EXERCISE PROMPT. Of the lines in the data below, write out exactly those from the one holding "HW_2 Problem 1" through the one holding "HW_4 Problem (Contextual", both included.

AVAILABLE RECORDS.
********************

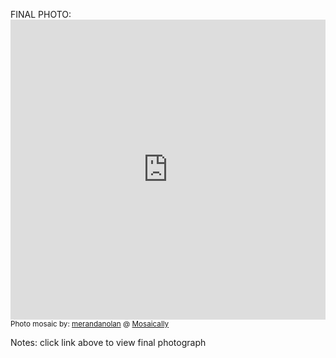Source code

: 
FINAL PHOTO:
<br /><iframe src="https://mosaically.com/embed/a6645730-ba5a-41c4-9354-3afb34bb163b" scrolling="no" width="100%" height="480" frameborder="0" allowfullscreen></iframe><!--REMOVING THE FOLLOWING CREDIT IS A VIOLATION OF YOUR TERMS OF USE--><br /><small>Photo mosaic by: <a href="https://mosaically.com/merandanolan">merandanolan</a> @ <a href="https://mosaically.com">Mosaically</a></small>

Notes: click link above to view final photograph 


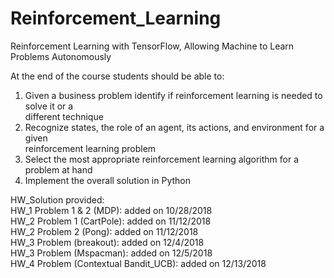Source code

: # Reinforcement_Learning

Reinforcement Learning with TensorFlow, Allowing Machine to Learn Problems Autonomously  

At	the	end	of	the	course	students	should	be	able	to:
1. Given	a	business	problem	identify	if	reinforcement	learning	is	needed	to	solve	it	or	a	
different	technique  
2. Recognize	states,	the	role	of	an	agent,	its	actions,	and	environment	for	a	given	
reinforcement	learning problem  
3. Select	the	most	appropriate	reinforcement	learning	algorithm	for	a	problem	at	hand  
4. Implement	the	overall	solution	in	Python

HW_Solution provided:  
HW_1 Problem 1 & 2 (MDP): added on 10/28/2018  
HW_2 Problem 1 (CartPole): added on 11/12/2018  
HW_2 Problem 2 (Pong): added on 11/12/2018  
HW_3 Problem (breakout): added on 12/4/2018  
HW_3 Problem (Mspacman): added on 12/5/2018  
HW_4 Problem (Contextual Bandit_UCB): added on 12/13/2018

********************

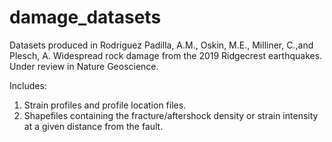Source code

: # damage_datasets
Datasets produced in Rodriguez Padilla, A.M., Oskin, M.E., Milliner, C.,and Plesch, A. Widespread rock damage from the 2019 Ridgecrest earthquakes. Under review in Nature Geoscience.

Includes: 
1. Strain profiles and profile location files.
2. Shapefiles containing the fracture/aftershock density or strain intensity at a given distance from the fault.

********************

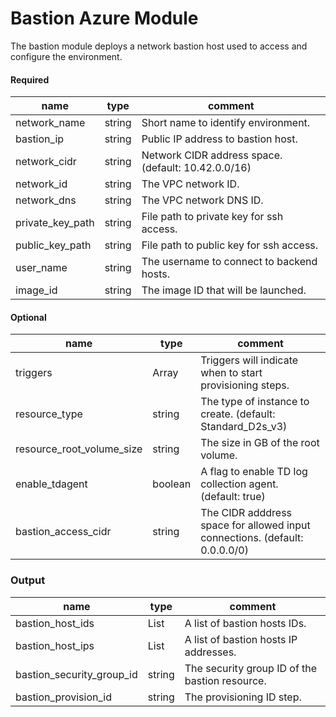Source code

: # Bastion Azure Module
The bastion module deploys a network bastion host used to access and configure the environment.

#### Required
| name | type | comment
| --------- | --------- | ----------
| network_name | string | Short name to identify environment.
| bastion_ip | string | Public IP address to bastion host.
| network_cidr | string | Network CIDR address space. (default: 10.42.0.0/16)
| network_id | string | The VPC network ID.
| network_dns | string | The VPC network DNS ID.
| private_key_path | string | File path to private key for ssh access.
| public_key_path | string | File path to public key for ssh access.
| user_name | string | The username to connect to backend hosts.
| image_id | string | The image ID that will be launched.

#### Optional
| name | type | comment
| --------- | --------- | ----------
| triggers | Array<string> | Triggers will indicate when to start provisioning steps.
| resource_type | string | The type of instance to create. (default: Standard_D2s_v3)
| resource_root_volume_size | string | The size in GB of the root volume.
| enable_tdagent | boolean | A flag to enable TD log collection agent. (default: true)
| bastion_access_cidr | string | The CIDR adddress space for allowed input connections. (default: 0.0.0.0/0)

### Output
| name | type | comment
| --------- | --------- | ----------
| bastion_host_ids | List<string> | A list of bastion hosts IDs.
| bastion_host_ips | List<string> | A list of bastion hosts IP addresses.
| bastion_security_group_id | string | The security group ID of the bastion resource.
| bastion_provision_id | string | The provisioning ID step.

********************

SOLVED PROBLEM.
HW_2 Problem 1 (CartPole): added on 11/12/2018  
HW_2 Problem 2 (Pong): added on 11/12/2018  
HW_3 Problem (breakout): added on 12/4/2018  
HW_3 Problem (Mspacman): added on 12/5/2018  
HW_4 Problem (Contextual Bandit_UCB): added on 12/13/2018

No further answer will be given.